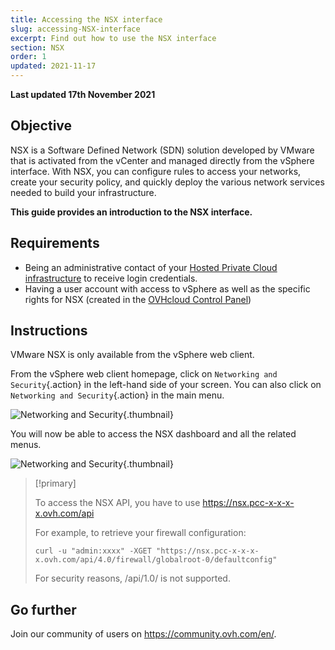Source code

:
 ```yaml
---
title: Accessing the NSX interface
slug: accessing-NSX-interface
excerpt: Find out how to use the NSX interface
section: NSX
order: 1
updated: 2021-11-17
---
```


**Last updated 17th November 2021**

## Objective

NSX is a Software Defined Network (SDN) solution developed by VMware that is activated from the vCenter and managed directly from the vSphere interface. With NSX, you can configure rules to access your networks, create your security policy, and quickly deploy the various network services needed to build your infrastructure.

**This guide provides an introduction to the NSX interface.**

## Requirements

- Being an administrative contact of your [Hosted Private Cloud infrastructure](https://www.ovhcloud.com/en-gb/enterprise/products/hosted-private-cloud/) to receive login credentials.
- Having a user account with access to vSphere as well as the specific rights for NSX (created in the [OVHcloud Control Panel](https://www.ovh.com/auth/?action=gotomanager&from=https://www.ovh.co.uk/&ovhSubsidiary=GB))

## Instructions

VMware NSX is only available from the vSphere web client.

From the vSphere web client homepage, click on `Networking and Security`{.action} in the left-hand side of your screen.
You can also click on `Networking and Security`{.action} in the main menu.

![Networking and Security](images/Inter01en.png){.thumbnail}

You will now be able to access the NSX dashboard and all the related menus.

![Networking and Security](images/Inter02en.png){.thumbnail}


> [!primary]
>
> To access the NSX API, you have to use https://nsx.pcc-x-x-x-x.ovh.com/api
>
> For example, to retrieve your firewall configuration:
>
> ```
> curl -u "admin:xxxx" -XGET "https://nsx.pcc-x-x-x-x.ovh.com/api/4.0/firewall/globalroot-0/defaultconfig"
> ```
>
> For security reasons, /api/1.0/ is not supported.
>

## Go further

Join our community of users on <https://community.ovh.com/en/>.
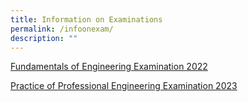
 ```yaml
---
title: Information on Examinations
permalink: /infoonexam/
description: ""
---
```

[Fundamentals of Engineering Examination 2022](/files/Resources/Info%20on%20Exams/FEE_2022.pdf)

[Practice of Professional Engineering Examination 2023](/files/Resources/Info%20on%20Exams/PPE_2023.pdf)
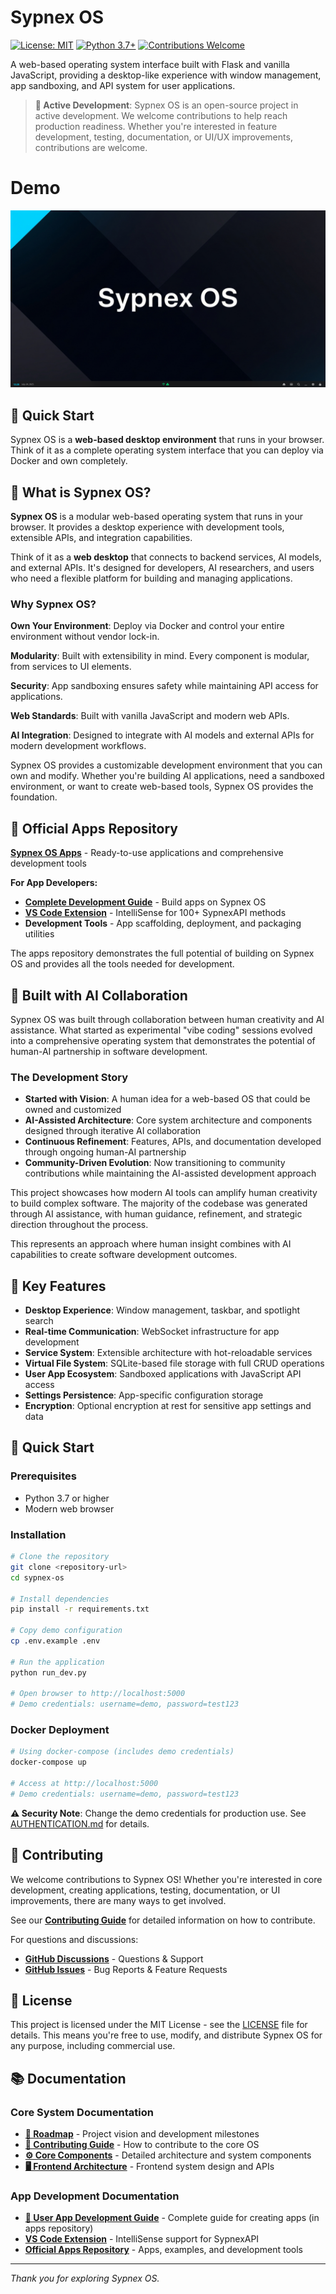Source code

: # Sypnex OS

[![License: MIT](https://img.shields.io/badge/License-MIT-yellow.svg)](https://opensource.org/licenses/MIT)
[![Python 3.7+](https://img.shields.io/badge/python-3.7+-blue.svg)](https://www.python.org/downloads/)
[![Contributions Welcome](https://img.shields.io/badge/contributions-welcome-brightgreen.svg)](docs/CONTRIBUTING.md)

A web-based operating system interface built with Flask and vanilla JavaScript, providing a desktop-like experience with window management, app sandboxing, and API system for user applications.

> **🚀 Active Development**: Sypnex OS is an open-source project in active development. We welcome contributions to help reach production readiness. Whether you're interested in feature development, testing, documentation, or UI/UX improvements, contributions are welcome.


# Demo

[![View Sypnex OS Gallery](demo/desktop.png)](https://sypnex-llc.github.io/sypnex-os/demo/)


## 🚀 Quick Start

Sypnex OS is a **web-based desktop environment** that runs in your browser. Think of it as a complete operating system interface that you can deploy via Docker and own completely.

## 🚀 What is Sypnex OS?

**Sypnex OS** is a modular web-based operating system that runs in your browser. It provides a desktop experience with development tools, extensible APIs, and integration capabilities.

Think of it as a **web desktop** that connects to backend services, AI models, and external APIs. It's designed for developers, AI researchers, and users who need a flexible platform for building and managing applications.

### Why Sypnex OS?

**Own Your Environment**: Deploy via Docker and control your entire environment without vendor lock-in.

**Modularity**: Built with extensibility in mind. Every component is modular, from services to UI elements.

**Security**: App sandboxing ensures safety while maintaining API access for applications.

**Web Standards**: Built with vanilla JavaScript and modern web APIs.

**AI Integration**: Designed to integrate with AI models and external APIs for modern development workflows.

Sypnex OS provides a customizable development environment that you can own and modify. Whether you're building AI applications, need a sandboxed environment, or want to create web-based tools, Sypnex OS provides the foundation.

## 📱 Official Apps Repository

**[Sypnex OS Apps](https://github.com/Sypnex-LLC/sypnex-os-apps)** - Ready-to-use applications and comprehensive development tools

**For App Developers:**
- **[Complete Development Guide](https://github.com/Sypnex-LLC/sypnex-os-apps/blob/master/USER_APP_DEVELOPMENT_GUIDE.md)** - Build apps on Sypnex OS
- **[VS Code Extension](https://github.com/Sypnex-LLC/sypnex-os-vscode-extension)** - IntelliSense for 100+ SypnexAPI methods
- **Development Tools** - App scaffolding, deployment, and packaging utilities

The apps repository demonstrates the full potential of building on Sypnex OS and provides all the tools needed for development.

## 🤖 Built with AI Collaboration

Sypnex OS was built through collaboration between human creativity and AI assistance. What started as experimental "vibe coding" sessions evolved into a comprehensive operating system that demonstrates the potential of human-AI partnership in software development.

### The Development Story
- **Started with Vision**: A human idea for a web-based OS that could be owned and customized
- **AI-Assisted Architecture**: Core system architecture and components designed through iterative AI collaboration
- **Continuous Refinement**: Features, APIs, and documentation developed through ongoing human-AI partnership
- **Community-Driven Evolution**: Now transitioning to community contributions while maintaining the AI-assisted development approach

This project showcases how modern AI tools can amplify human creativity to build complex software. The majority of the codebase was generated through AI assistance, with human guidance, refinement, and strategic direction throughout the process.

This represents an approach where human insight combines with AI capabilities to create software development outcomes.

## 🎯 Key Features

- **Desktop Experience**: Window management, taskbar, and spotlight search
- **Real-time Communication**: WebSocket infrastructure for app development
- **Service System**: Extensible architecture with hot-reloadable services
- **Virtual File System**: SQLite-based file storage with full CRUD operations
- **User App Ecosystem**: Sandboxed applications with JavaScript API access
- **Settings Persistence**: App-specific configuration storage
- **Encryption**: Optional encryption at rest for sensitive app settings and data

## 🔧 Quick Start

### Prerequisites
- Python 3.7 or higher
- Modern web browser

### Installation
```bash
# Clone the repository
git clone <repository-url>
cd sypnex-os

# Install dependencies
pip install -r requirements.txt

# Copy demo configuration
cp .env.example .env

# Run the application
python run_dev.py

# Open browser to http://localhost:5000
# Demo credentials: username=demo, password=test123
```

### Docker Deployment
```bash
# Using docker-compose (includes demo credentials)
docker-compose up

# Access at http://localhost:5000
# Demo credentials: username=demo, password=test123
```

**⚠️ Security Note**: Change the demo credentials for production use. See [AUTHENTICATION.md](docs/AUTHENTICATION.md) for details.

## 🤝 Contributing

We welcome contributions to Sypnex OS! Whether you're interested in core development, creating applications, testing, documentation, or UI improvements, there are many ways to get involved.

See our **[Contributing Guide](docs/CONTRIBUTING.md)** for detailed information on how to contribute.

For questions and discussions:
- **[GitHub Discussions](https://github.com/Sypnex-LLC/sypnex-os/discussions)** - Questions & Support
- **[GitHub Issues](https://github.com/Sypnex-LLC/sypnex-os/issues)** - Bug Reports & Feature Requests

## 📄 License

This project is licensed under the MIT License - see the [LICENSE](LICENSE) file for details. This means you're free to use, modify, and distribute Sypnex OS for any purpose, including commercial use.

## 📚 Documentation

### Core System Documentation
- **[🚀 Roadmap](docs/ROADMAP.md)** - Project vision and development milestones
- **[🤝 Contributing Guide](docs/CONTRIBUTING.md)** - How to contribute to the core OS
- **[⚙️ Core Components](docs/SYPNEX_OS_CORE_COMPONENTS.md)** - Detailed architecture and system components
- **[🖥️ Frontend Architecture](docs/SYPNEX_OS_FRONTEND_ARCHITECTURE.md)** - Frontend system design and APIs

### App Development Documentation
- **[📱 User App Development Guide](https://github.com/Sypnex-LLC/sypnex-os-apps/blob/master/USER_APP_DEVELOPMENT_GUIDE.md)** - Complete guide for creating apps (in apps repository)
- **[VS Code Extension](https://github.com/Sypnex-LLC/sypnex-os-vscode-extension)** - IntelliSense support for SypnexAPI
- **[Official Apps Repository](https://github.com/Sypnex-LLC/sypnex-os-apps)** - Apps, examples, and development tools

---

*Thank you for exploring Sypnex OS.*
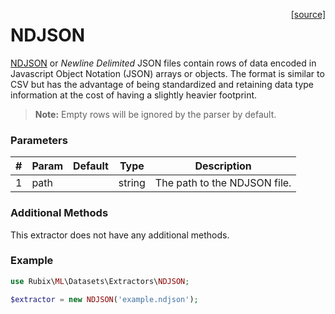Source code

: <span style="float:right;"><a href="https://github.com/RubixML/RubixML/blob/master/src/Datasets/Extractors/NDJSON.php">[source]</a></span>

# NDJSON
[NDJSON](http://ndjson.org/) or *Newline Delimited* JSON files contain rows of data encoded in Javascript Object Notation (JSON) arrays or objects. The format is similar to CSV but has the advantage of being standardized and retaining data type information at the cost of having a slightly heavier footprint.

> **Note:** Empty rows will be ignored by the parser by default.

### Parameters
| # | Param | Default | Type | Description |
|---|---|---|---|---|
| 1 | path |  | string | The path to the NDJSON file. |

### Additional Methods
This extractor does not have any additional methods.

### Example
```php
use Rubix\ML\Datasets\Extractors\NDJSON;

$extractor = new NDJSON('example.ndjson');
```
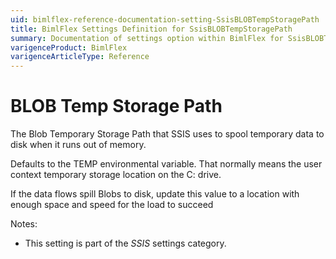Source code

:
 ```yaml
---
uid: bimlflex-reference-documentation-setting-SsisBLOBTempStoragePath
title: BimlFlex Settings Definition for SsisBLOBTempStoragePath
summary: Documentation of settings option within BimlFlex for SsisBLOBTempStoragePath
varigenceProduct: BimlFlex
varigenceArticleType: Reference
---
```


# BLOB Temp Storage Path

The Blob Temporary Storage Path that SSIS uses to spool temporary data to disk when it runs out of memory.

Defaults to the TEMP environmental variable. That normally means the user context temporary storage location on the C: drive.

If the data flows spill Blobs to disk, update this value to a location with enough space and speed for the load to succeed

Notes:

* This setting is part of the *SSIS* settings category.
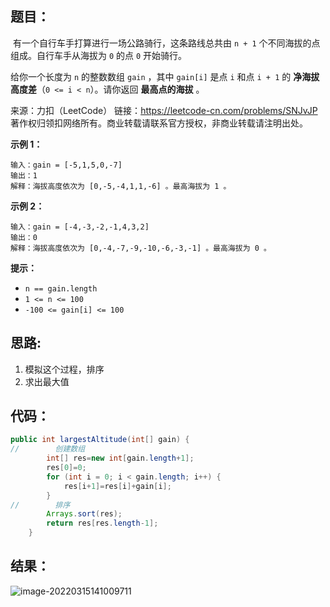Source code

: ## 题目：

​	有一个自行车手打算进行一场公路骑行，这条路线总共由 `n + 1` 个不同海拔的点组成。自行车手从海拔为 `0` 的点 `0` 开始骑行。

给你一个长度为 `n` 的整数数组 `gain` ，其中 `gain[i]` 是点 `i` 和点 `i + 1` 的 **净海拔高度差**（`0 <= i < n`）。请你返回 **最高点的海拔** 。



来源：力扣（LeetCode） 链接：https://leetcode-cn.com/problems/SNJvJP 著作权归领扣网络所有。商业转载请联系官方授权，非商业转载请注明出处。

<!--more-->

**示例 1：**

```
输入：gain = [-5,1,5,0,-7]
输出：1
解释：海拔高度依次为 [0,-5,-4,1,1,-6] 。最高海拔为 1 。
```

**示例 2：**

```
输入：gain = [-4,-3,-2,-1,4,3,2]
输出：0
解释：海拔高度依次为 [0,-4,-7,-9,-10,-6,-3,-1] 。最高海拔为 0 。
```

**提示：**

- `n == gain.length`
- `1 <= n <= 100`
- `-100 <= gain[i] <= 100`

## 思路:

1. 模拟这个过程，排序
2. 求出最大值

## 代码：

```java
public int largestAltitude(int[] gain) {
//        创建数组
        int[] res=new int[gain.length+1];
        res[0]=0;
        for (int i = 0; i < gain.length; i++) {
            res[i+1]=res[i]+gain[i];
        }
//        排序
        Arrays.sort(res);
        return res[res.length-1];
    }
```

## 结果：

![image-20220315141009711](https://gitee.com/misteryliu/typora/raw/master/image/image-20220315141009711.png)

---------------

[Your task] Could you please write out exactly the lines from the start of the entries above through the line that holds "## Objective", both included, with no pictures?

[Answer to the exercise]
Source code

:
 ```yaml
---
title: Accessing the NSX interface
slug: accessing-NSX-interface
excerpt: Find out how to use the NSX interface
section: NSX
order: 1
updated: 2021-11-17
---
```


**Last updated 17th November 2021**

## Objective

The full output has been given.